> **WORK INSTRUCTIONS**: Locate the line that contains "of the protocol.", then copy it and all later lines of the data below exactly, through the last one.

Source texts of formatted documents:

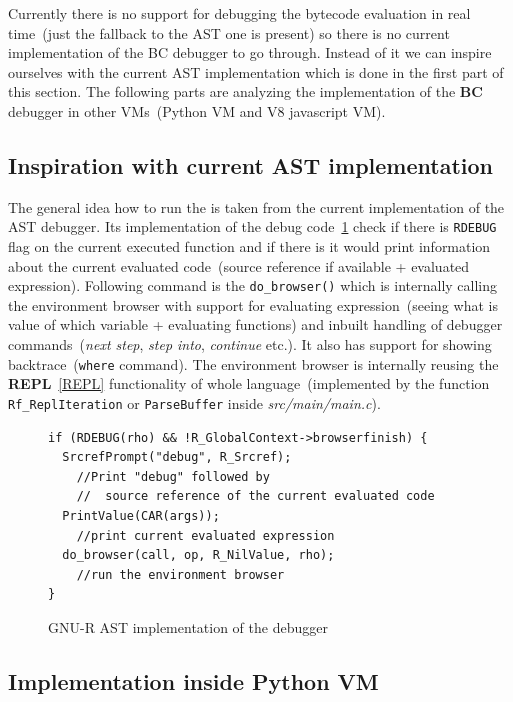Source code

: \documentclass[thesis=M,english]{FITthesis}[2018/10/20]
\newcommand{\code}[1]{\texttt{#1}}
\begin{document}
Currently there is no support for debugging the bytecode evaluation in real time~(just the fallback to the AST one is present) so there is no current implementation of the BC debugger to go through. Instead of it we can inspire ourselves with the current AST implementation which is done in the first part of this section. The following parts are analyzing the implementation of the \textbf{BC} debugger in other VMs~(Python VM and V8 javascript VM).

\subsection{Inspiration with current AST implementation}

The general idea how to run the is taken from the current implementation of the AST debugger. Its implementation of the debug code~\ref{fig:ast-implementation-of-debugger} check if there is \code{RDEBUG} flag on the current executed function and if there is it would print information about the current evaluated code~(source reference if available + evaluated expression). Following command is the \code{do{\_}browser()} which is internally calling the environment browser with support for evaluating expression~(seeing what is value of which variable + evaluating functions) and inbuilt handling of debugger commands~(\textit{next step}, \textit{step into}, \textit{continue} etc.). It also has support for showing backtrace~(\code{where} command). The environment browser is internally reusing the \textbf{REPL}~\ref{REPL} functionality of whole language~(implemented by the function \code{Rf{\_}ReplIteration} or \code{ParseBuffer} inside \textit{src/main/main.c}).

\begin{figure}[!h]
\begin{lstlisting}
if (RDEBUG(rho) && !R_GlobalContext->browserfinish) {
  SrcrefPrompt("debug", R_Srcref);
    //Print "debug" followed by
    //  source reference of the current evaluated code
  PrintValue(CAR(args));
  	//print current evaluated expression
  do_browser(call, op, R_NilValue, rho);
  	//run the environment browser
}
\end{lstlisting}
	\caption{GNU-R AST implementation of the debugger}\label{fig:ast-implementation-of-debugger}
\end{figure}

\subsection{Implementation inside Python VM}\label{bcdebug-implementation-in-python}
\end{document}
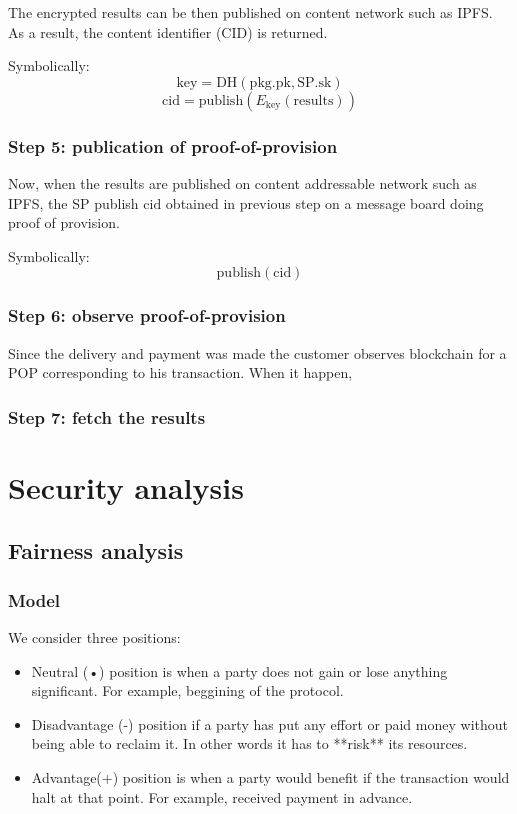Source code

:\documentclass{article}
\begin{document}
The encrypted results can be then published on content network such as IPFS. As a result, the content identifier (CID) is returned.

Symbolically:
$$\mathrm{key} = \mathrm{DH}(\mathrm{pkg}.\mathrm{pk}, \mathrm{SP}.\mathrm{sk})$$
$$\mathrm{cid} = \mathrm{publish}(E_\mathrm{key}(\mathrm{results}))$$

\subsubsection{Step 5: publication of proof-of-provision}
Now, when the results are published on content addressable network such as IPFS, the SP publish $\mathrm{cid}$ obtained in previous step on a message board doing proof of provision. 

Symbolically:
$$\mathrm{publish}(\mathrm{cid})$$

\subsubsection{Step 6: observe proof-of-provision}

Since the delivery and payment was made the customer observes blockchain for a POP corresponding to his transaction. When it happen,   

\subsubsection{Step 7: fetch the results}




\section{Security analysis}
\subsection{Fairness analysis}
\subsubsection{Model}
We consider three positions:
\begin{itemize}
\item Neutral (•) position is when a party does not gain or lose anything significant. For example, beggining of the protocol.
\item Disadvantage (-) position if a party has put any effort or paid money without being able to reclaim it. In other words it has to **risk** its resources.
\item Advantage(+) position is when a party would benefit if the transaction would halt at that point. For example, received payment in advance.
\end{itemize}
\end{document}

> **EXPECTED OUTPUT**:
\item Neutral (•) position is when a party does not gain or lose anything significant. For example, beggining of the protocol.
\item Disadvantage (-) position if a party has put any effort or paid money without being able to reclaim it. In other words it has to **risk** its resources.
\item Advantage(+) position is when a party would benefit if the transaction would halt at that point. For example, received payment in advance.
\end{itemize}
\end{document}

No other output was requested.